======== Information supplied ========

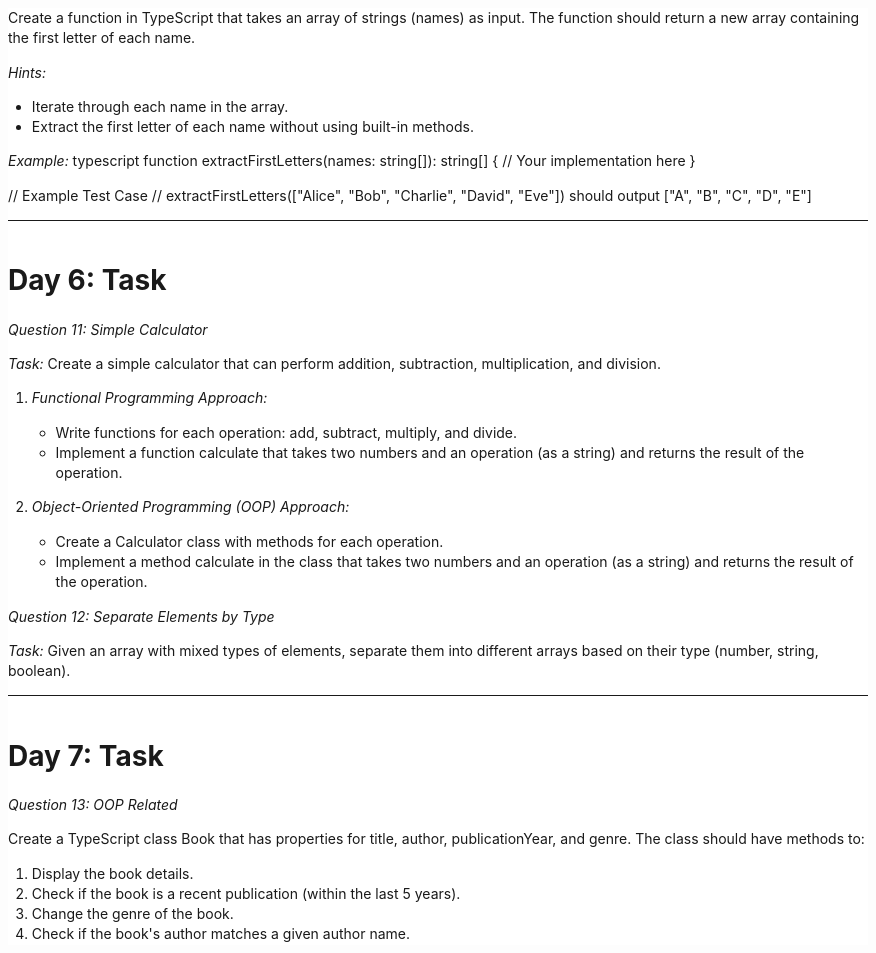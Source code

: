 Create a function in TypeScript that takes an array of strings (names) as input. The function should return a new array containing the first letter of each name.

*Hints:*
- Iterate through each name in the array.
- Extract the first letter of each name without using built-in methods.

*Example:*
typescript
function extractFirstLetters(names: string[]): string[] {
    // Your implementation here
}

// Example Test Case
// extractFirstLetters(["Alice", "Bob", "Charlie", "David", "Eve"]) should output ["A", "B", "C", "D", "E"]

---

# Day 6: Task

*Question 11: Simple Calculator*

*Task:*
Create a simple calculator that can perform addition, subtraction, multiplication, and division.

1. *Functional Programming Approach:* 
   - Write functions for each operation: add, subtract, multiply, and divide.
   - Implement a function calculate that takes two numbers and an operation (as a string) and returns the result of the operation.

2. *Object-Oriented Programming (OOP) Approach:*
   - Create a Calculator class with methods for each operation.
   - Implement a method calculate in the class that takes two numbers and an operation (as a string) and returns the result of the operation.

*Question 12: Separate Elements by Type*

*Task:*
Given an array with mixed types of elements, separate them into different arrays based on their type (number, string, boolean).


---

# Day 7: Task

*Question 13: OOP Related*

Create a TypeScript class Book that has properties for title, author, publicationYear, and genre. The class should have methods to:
1. Display the book details.
2. Check if the book is a recent publication (within the last 5 years).
3. Change the genre of the book.
4. Check if the book's author matches a given author name.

========

**Task goal**
Retype the data above exactly; pictures are not part of the copy.

**Expected output**
Source code

: Create a function in TypeScript that takes an array of strings (names) as input. The function should return a new array containing the first letter of each name.

*Hints:*
- Iterate through each name in the array.
- Extract the first letter of each name without using built-in methods.

*Example:*
typescript
function extractFirstLetters(names: string[]): string[] {
    // Your implementation here
}

// Example Test Case
// extractFirstLetters(["Alice", "Bob", "Charlie", "David", "Eve"]) should output ["A", "B", "C", "D", "E"]

---

# Day 6: Task

*Question 11: Simple Calculator*

*Task:*
Create a simple calculator that can perform addition, subtraction, multiplication, and division.

1. *Functional Programming Approach:* 
   - Write functions for each operation: add, subtract, multiply, and divide.
   - Implement a function calculate that takes two numbers and an operation (as a string) and returns the result of the operation.

2. *Object-Oriented Programming (OOP) Approach:*
   - Create a Calculator class with methods for each operation.
   - Implement a method calculate in the class that takes two numbers and an operation (as a string) and returns the result of the operation.

*Question 12: Separate Elements by Type*

*Task:*
Given an array with mixed types of elements, separate them into different arrays based on their type (number, string, boolean).


---

# Day 7: Task

*Question 13: OOP Related*

Create a TypeScript class Book that has properties for title, author, publicationYear, and genre. The class should have methods to:
1. Display the book details.
2. Check if the book is a recent publication (within the last 5 years).
3. Change the genre of the book.
4. Check if the book's author matches a given author name.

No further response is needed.